“There are no defined themes of gender, race, or politics, but the work decants a poetry and passion for the world that ultimately becomes a political act of resistance, a rereading of the universe around us, recounting the aura of everyday life by placing it in an emotional and dreamlike pictorial space."
Executed in 2022, Yu Nishimura’s hearing exemplifies the dreamlike, liminal portraits that have taken centre stage in the rising Japanese artist’s practice. Here, Nishimura depicts a fictitious figure whose blurred and closely cropped features fill the canvas, caught in an ambiguous interval between presence and dissolution. With his hand resting on his chin and holding a pen, Nishimura’s subject appears deep in thought recalling Auguste Rodin’s iconic sculpture The Thinker. Built through thin, translucent layers of pigment, the surface captures what Nishimura has described as the sensation of “waking from a dream… still tactile and raw” (the artist quoted in “Takashi Homma Photographs Artist Yu Nishimura for Marfa,” March 2025, Dobedo Represents, p. 59, online).

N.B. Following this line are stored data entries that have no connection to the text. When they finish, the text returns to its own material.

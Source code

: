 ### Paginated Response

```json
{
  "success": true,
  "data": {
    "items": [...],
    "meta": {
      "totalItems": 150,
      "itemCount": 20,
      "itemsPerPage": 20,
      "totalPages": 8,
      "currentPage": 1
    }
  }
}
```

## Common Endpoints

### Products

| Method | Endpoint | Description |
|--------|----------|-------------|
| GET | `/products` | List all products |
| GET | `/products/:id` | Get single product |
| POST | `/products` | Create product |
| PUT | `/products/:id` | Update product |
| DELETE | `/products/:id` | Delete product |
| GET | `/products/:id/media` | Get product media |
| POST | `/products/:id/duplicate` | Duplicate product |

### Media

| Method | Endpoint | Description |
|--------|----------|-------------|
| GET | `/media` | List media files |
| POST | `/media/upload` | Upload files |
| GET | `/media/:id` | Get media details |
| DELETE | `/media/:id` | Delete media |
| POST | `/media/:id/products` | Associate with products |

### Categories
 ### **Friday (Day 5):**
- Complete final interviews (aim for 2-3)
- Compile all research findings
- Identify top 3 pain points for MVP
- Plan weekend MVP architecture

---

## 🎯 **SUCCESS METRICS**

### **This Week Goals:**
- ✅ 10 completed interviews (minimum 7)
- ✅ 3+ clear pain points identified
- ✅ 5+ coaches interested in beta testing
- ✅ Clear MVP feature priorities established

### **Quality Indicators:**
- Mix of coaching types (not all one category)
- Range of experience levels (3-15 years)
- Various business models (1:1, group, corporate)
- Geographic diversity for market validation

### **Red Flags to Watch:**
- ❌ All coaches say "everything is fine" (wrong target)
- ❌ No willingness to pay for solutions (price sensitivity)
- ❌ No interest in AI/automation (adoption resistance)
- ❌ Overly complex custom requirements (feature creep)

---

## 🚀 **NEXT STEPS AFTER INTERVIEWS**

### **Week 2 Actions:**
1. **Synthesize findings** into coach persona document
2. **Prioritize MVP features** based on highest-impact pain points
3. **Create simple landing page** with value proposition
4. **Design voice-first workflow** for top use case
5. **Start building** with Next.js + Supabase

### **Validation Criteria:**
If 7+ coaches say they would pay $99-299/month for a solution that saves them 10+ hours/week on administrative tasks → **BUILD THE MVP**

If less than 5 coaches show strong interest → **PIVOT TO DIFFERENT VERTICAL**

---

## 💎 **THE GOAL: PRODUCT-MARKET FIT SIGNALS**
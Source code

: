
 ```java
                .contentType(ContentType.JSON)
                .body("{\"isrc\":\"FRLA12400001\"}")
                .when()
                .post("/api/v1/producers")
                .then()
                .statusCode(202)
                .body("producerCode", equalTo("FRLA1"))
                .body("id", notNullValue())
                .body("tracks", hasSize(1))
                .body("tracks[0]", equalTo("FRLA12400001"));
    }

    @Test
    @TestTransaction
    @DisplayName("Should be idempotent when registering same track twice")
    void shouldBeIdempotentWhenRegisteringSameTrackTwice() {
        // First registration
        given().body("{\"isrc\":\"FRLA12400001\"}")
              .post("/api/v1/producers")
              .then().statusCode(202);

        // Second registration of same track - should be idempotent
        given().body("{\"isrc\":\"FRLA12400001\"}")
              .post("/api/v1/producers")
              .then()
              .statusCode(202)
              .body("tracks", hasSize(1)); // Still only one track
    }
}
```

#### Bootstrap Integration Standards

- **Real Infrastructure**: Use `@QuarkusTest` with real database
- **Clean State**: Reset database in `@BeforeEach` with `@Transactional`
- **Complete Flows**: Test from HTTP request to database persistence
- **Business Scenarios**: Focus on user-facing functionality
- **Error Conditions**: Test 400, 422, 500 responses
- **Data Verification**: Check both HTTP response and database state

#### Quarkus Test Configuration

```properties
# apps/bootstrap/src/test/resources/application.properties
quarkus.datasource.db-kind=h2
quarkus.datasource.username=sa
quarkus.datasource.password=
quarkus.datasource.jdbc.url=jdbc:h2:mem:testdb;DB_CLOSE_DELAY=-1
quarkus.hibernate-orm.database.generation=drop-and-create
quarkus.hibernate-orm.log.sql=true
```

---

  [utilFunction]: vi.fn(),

Nishimura’s hearing is at once elusive and immediate, embodying the artist’s central concern: to distil fleeting impressions and fragments of memory into compositions of striking psychological resonance. Since 2020, Nishimura has pursued this series of closely framed portraits with remarkable consistency, refining a style that is both formally restrained and emotionally charged. His ability to transform ordinary visual fragments into compositions of profound intimacy has secured his place among the most compelling voices of his generation. Institutional recognition has followed swiftly: Nishimura’s work now resides in major collects ions including the Centre Pompidou, Paris; the Musée d’Art Moderne de Paris; and the Taguchi Art collects ion, Japan.
While Nishimura frequently draws on found source material, spanning graduation albums, old amateur photographs to pre-war photographs often discovered in second-hand bookshops – the figures in his paintings are ultimately inventions. In hearing, the subject is not a portrait in the traditional sense, but rather an imagined presence conjured through memory and affect. This deliberate ambiguity aligns Nishimura with a lineage of portraiture that extends beyond likeness, positioning his practice as an exploration of perception itself.
“In the end, my image is nothing but a motivation to do something on the picture plane. It is an entrance; I cannot move forward unless a dog is more than a dog, or a cat is more than a cat. Even if the shapes with undifferentiated elements, which are made along a meandering path, once again become dogs and cats, they appear as dogs and cats who have passed through the scenery. The distance between the subjects and landscapes is removed, creating a single way of viewing the painting.”
In hearing, Nishimura underscores his sustained engagement with the history of Japanese art and photography. His flattening of the pictorial plane recalls the compositional strategies of Ukiyo-e printmakers, while his blurred surfaces resonate with the Are-Bure-Boke (rough, blurred, out-of-focus) aesthetic of the Provoke-era photographers Daido Moriyama and Takuma Nakahira. By transposing these visual languages into painting, Nishimura opens a dialogue between tradition and contemporaneity. The result is a work that feels at once t.mes less and acutely of its moment – an image suspended between the photographic and the painterly.
Enigmatic yet profoundly human, hearing demonstrates Nishimura’s singular ability to capture the unnameable sensations that define lived experience – the blurred edge between memory and perception, recognition and estrangement. In doing so, the painting not only extends the possibilities of portraiture but also underscores the enduring capacity of painting to articulate what exists beyond words.